__Exercise instructions__. This exercise asks for the entries below to be printed exactly.
>>>>>
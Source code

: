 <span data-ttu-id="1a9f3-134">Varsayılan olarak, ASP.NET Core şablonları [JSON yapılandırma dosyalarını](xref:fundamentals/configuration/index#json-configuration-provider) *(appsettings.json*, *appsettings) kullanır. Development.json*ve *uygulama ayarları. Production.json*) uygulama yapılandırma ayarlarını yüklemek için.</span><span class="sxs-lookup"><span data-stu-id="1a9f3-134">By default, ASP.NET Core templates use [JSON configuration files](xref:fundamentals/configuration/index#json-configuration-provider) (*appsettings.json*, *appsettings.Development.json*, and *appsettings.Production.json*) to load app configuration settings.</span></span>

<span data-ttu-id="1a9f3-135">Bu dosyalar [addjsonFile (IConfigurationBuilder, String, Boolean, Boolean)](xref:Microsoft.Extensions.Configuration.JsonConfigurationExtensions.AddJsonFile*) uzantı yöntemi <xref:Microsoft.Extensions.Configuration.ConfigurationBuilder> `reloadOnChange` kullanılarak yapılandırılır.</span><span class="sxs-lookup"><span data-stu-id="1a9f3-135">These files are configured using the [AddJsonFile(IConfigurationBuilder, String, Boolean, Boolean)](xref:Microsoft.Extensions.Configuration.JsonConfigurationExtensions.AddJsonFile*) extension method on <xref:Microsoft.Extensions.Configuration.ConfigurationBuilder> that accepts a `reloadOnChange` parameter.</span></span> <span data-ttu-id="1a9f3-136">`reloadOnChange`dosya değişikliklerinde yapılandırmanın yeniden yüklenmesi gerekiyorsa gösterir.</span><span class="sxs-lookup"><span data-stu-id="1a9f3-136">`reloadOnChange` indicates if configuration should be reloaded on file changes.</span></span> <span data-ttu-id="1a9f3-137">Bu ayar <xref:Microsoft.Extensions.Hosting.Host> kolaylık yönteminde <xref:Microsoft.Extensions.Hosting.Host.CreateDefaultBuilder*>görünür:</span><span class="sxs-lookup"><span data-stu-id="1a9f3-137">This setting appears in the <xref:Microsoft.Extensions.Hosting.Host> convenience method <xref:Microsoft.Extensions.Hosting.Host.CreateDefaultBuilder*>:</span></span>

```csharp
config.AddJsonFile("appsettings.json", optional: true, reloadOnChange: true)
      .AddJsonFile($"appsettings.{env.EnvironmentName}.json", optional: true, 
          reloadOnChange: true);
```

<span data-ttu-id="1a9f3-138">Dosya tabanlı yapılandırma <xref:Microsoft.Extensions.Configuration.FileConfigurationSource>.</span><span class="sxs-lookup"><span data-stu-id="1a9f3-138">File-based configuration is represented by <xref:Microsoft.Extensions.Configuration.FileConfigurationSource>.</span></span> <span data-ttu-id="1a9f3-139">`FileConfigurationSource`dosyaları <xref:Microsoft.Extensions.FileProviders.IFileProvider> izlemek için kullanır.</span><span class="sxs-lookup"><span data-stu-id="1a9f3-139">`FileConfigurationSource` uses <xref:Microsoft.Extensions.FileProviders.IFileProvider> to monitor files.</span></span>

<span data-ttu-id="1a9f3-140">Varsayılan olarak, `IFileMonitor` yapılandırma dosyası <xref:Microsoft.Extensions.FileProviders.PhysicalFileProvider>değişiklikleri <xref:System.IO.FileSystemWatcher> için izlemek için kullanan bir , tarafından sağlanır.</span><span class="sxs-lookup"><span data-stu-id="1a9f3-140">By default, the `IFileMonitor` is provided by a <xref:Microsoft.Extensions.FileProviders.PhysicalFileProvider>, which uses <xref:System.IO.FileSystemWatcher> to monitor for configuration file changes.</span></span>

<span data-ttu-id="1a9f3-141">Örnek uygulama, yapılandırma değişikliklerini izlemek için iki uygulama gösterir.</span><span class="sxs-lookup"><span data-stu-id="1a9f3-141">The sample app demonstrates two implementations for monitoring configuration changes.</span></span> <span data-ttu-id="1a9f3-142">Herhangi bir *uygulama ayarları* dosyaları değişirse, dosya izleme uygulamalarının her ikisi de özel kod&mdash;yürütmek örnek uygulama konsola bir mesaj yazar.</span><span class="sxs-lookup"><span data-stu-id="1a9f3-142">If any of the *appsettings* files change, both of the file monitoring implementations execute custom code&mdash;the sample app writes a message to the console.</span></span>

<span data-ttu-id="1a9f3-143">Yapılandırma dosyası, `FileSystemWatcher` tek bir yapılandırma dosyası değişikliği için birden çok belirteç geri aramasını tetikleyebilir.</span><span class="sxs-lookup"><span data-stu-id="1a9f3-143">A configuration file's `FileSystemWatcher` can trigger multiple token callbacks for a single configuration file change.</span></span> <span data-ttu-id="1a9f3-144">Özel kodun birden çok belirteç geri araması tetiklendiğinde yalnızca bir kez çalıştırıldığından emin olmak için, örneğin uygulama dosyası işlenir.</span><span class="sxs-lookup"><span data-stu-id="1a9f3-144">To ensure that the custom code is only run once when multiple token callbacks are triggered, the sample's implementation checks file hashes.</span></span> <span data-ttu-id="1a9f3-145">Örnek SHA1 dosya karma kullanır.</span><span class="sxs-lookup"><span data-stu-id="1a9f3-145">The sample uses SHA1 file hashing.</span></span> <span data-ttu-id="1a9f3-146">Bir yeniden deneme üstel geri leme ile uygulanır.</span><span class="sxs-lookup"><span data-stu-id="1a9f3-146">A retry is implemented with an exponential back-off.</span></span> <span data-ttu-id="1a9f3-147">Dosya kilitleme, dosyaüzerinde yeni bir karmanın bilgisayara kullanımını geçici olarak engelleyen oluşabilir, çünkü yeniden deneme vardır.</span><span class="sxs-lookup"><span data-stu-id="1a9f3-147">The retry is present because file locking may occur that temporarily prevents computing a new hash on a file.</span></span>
<<<<<
__Answer for this exercise__.
Source code

: <span data-ttu-id="1a9f3-134">Varsayılan olarak, ASP.NET Core şablonları [JSON yapılandırma dosyalarını](xref:fundamentals/configuration/index#json-configuration-provider) *(appsettings.json*, *appsettings) kullanır. Development.json*ve *uygulama ayarları. Production.json*) uygulama yapılandırma ayarlarını yüklemek için.</span><span class="sxs-lookup"><span data-stu-id="1a9f3-134">By default, ASP.NET Core templates use [JSON configuration files](xref:fundamentals/configuration/index#json-configuration-provider) (*appsettings.json*, *appsettings.Development.json*, and *appsettings.Production.json*) to load app configuration settings.</span></span>

<span data-ttu-id="1a9f3-135">Bu dosyalar [addjsonFile (IConfigurationBuilder, String, Boolean, Boolean)](xref:Microsoft.Extensions.Configuration.JsonConfigurationExtensions.AddJsonFile*) uzantı yöntemi <xref:Microsoft.Extensions.Configuration.ConfigurationBuilder> `reloadOnChange` kullanılarak yapılandırılır.</span><span class="sxs-lookup"><span data-stu-id="1a9f3-135">These files are configured using the [AddJsonFile(IConfigurationBuilder, String, Boolean, Boolean)](xref:Microsoft.Extensions.Configuration.JsonConfigurationExtensions.AddJsonFile*) extension method on <xref:Microsoft.Extensions.Configuration.ConfigurationBuilder> that accepts a `reloadOnChange` parameter.</span></span> <span data-ttu-id="1a9f3-136">`reloadOnChange`dosya değişikliklerinde yapılandırmanın yeniden yüklenmesi gerekiyorsa gösterir.</span><span class="sxs-lookup"><span data-stu-id="1a9f3-136">`reloadOnChange` indicates if configuration should be reloaded on file changes.</span></span> <span data-ttu-id="1a9f3-137">Bu ayar <xref:Microsoft.Extensions.Hosting.Host> kolaylık yönteminde <xref:Microsoft.Extensions.Hosting.Host.CreateDefaultBuilder*>görünür:</span><span class="sxs-lookup"><span data-stu-id="1a9f3-137">This setting appears in the <xref:Microsoft.Extensions.Hosting.Host> convenience method <xref:Microsoft.Extensions.Hosting.Host.CreateDefaultBuilder*>:</span></span>

```csharp
config.AddJsonFile("appsettings.json", optional: true, reloadOnChange: true)
      .AddJsonFile($"appsettings.{env.EnvironmentName}.json", optional: true, 
          reloadOnChange: true);
```

<span data-ttu-id="1a9f3-138">Dosya tabanlı yapılandırma <xref:Microsoft.Extensions.Configuration.FileConfigurationSource>.</span><span class="sxs-lookup"><span data-stu-id="1a9f3-138">File-based configuration is represented by <xref:Microsoft.Extensions.Configuration.FileConfigurationSource>.</span></span> <span data-ttu-id="1a9f3-139">`FileConfigurationSource`dosyaları <xref:Microsoft.Extensions.FileProviders.IFileProvider> izlemek için kullanır.</span><span class="sxs-lookup"><span data-stu-id="1a9f3-139">`FileConfigurationSource` uses <xref:Microsoft.Extensions.FileProviders.IFileProvider> to monitor files.</span></span>

<span data-ttu-id="1a9f3-140">Varsayılan olarak, `IFileMonitor` yapılandırma dosyası <xref:Microsoft.Extensions.FileProviders.PhysicalFileProvider>değişiklikleri <xref:System.IO.FileSystemWatcher> için izlemek için kullanan bir , tarafından sağlanır.</span><span class="sxs-lookup"><span data-stu-id="1a9f3-140">By default, the `IFileMonitor` is provided by a <xref:Microsoft.Extensions.FileProviders.PhysicalFileProvider>, which uses <xref:System.IO.FileSystemWatcher> to monitor for configuration file changes.</span></span>

<span data-ttu-id="1a9f3-141">Örnek uygulama, yapılandırma değişikliklerini izlemek için iki uygulama gösterir.</span><span class="sxs-lookup"><span data-stu-id="1a9f3-141">The sample app demonstrates two implementations for monitoring configuration changes.</span></span> <span data-ttu-id="1a9f3-142">Herhangi bir *uygulama ayarları* dosyaları değişirse, dosya izleme uygulamalarının her ikisi de özel kod&mdash;yürütmek örnek uygulama konsola bir mesaj yazar.</span><span class="sxs-lookup"><span data-stu-id="1a9f3-142">If any of the *appsettings* files change, both of the file monitoring implementations execute custom code&mdash;the sample app writes a message to the console.</span></span>

<span data-ttu-id="1a9f3-143">Yapılandırma dosyası, `FileSystemWatcher` tek bir yapılandırma dosyası değişikliği için birden çok belirteç geri aramasını tetikleyebilir.</span><span class="sxs-lookup"><span data-stu-id="1a9f3-143">A configuration file's `FileSystemWatcher` can trigger multiple token callbacks for a single configuration file change.</span></span> <span data-ttu-id="1a9f3-144">Özel kodun birden çok belirteç geri araması tetiklendiğinde yalnızca bir kez çalıştırıldığından emin olmak için, örneğin uygulama dosyası işlenir.</span><span class="sxs-lookup"><span data-stu-id="1a9f3-144">To ensure that the custom code is only run once when multiple token callbacks are triggered, the sample's implementation checks file hashes.</span></span> <span data-ttu-id="1a9f3-145">Örnek SHA1 dosya karma kullanır.</span><span class="sxs-lookup"><span data-stu-id="1a9f3-145">The sample uses SHA1 file hashing.</span></span> <span data-ttu-id="1a9f3-146">Bir yeniden deneme üstel geri leme ile uygulanır.</span><span class="sxs-lookup"><span data-stu-id="1a9f3-146">A retry is implemented with an exponential back-off.</span></span> <span data-ttu-id="1a9f3-147">Dosya kilitleme, dosyaüzerinde yeni bir karmanın bilgisayara kullanımını geçici olarak engelleyen oluşabilir, çünkü yeniden deneme vardır.</span><span class="sxs-lookup"><span data-stu-id="1a9f3-147">The retry is present because file locking may occur that temporarily prevents computing a new hash on a file.</span></span>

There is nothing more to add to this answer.